◆ **Work item**
Write out again, please, the records below from the first line to the line holding "In a nutshell, the", inclusive, and nothing else.

(Beginning of Exercise data)

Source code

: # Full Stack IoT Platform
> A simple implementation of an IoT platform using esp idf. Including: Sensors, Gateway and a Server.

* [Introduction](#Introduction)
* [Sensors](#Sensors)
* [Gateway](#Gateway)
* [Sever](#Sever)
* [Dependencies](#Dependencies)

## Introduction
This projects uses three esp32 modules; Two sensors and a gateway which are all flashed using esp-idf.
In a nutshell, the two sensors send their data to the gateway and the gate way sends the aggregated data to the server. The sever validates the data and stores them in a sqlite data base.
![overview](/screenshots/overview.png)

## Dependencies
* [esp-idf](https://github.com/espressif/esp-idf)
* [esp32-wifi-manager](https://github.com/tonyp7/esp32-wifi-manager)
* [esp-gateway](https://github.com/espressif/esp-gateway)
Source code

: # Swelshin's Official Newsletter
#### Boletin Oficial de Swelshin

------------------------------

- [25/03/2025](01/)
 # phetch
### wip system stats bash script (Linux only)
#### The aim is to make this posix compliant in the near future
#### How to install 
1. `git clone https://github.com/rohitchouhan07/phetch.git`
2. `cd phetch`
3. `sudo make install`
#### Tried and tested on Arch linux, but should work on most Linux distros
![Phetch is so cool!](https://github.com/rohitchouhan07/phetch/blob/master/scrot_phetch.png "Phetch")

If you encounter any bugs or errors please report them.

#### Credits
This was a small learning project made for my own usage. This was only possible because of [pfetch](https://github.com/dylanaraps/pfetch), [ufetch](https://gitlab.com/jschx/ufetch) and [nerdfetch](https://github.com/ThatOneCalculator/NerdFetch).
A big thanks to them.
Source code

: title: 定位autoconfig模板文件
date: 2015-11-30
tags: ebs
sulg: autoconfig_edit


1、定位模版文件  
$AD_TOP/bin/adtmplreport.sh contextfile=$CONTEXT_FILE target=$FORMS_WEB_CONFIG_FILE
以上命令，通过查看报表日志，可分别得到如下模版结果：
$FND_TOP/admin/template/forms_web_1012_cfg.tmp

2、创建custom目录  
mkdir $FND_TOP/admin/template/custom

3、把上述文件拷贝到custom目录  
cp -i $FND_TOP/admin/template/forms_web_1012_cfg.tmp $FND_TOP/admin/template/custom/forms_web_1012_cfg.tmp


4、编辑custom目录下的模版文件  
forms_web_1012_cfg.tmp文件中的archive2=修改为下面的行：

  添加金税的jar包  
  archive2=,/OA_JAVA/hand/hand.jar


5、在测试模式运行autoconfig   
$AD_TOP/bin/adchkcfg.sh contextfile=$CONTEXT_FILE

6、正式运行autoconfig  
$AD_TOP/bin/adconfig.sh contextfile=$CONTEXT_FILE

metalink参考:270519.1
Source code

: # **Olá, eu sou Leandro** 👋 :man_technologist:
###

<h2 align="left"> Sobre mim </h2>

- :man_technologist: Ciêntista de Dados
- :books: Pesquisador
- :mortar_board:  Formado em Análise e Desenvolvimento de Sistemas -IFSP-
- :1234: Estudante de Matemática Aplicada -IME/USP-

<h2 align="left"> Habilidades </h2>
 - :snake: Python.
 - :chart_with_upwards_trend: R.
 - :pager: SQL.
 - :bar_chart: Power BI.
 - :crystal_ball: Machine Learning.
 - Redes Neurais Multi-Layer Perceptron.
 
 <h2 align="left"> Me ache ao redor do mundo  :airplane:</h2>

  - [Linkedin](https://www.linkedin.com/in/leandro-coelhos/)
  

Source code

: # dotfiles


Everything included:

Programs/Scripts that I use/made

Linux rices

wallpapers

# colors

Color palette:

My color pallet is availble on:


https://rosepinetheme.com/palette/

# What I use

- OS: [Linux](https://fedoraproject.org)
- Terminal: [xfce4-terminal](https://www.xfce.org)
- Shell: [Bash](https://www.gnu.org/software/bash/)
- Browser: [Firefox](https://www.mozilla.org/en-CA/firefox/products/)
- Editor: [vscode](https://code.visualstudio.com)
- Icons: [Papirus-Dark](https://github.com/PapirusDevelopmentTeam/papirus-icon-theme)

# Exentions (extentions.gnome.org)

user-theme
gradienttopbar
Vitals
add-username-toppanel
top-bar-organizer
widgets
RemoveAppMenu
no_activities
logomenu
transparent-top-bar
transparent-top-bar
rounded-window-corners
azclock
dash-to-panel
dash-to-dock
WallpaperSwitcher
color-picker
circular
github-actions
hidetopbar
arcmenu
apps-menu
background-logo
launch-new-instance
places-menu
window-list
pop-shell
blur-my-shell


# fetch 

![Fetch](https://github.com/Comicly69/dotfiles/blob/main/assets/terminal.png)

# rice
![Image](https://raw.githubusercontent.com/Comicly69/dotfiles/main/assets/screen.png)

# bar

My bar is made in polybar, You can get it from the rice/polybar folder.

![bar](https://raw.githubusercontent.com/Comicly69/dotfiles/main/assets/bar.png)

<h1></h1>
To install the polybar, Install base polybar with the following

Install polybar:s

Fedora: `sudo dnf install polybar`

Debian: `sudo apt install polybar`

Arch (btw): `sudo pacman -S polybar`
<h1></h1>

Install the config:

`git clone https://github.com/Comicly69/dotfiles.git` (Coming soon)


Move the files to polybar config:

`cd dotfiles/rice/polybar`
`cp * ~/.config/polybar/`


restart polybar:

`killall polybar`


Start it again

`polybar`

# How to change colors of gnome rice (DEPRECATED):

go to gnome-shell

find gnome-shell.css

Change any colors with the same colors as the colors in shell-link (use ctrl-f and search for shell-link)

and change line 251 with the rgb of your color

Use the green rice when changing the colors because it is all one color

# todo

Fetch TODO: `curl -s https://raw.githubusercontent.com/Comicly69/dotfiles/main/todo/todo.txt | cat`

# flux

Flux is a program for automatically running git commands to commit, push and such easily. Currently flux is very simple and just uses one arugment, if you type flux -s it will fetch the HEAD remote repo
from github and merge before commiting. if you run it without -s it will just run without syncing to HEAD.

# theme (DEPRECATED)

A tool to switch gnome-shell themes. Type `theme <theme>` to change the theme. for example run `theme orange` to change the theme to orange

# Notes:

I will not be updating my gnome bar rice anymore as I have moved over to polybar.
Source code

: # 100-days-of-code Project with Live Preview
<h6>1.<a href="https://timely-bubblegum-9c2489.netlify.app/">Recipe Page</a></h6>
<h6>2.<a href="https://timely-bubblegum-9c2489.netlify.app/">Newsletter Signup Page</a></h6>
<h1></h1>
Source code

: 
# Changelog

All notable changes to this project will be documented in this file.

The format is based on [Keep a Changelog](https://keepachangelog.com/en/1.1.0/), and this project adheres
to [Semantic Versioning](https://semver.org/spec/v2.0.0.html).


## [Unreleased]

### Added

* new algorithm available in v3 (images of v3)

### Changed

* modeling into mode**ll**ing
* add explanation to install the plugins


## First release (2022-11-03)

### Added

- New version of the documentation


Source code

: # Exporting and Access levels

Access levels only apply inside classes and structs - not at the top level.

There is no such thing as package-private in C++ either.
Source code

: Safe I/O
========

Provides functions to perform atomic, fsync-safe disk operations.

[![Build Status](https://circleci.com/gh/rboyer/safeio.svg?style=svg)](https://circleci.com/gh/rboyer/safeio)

(End of Exercise data)

◆ **Answer to the problem**
Source code

: # Full Stack IoT Platform
> A simple implementation of an IoT platform using esp idf. Including: Sensors, Gateway and a Server.

* [Introduction](#Introduction)
* [Sensors](#Sensors)
* [Gateway](#Gateway)
* [Sever](#Sever)
* [Dependencies](#Dependencies)

## Introduction
This projects uses three esp32 modules; Two sensors and a gateway which are all flashed using esp-idf.
In a nutshell, the two sensors send their data to the gateway and the gate way sends the aggregated data to the server. The sever validates the data and stores them in a sqlite data base.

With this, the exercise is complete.